If you haven’t already, take a look at this interesting article from
The New York Times,
The Simplest Health Solutions? It’s Complicated, in which author Abigail Zuger, MD, talks about how the simplest things—like soap!—have made a huge difference in terms of public health. When the ACNM staff recently sat down for a screening of “
Birth of a Surgeon,” a PBS documentary following midwives-in-training in Mozambique, it was evident that just a few simple little things—a generator that ran long enough to provide light for operations, a supply of basics like rubber gloves—would be a tremendous help to clinicians (and moms and babies) there.

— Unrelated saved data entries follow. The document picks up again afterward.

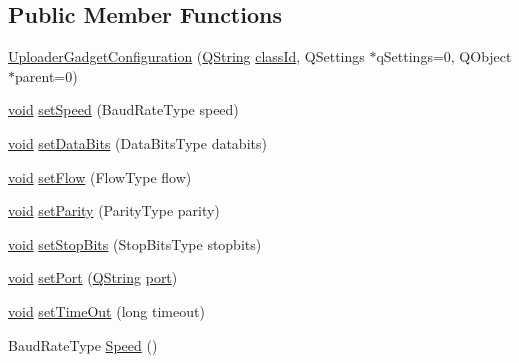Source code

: \subsection*{\-Public \-Member \-Functions}
\begin{DoxyCompactItemize}
\item 
\hyperlink{group___y_modem_uploader_ga1c78df01d106cba6d5b3cb6103df5588}{\-Uploader\-Gadget\-Configuration} (\hyperlink{group___u_a_v_objects_plugin_gab9d252f49c333c94a72f97ce3105a32d}{\-Q\-String} \hyperlink{group___core_plugin_gac953657221ba7fda967ada0408332641}{class\-Id}, \-Q\-Settings $\ast$q\-Settings=0, \-Q\-Object $\ast$parent=0)
\item 
\hyperlink{group___u_a_v_objects_plugin_ga444cf2ff3f0ecbe028adce838d373f5c}{void} \hyperlink{group___y_modem_uploader_ga44c9e2b2f4fc691f67440a125a0d3466}{set\-Speed} (\-Baud\-Rate\-Type speed)
\item 
\hyperlink{group___u_a_v_objects_plugin_ga444cf2ff3f0ecbe028adce838d373f5c}{void} \hyperlink{group___y_modem_uploader_ga1da0d34ca3a5840687f53cdb4da50992}{set\-Data\-Bits} (\-Data\-Bits\-Type databits)
\item 
\hyperlink{group___u_a_v_objects_plugin_ga444cf2ff3f0ecbe028adce838d373f5c}{void} \hyperlink{group___y_modem_uploader_ga69e8d13e1ed2fc41872ecf7c5447aa8b}{set\-Flow} (\-Flow\-Type flow)
\item 
\hyperlink{group___u_a_v_objects_plugin_ga444cf2ff3f0ecbe028adce838d373f5c}{void} \hyperlink{group___y_modem_uploader_ga842e10f0bd593c16293486664f0892bd}{set\-Parity} (\-Parity\-Type parity)
\item 
\hyperlink{group___u_a_v_objects_plugin_ga444cf2ff3f0ecbe028adce838d373f5c}{void} \hyperlink{group___y_modem_uploader_ga4207c9c91330ae30a22867c428ade5e5}{set\-Stop\-Bits} (\-Stop\-Bits\-Type stopbits)
\item 
\hyperlink{group___u_a_v_objects_plugin_ga444cf2ff3f0ecbe028adce838d373f5c}{void} \hyperlink{group___y_modem_uploader_gae74e20b5d71cdb225b581729bda7ef38}{set\-Port} (\hyperlink{group___u_a_v_objects_plugin_gab9d252f49c333c94a72f97ce3105a32d}{\-Q\-String} \hyperlink{classport}{port})
\item 
\hyperlink{group___u_a_v_objects_plugin_ga444cf2ff3f0ecbe028adce838d373f5c}{void} \hyperlink{group___y_modem_uploader_ga4d3805496006d3cfdd8d1665d2b11654}{set\-Time\-Out} (long timeout)
\item 
\-Baud\-Rate\-Type \hyperlink{group___y_modem_uploader_ga3cd2d8faf40a9fcb60022843bf36171d}{\-Speed} ()
\item 

\end{DoxyCompactItemize}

So what’s the next big little thing? A checklist. Believe it or not, an ordered list of actions that must be done during a medical procedure actually makes a big difference in patient safety. Zuger writes,
Schoolchildren have made these lists for centuries, but doctors, incredibly, have not. In arenas like the operating room—where success depends on the integration of many different agendas, a dozen kicking chorus lines moving seamlessly across the stage—medical professionals working together never thought to make a master list.Then Dr. Peter J. Provonost, a critical care specialist at Johns Hopkins, showed several years ago that a variety of endemic hospital problems could be virtually eliminated with checklists. Lists efficiently overcame staff forgetfulness, haste and overconfidence, and rates of intravenous catheter infections, pneumonias and a variety of medical errors plummeted. Checklists are now becoming routine; whether they will go the way of the bar of soap, improved beyond all recognition, remains to be seen.ACNM has added a printable checklist that can be copied and used the in the clinical setting to our award-winning PowerPoint presentation,
Evidence-Based Practice: Pearls of Midwifery. The checklist describes the practices that facilitate physiologic birth and can be referred to quickly and easily during all stages of labor and birth. The presentation and checklist are free to ACNM members, so
download yours today!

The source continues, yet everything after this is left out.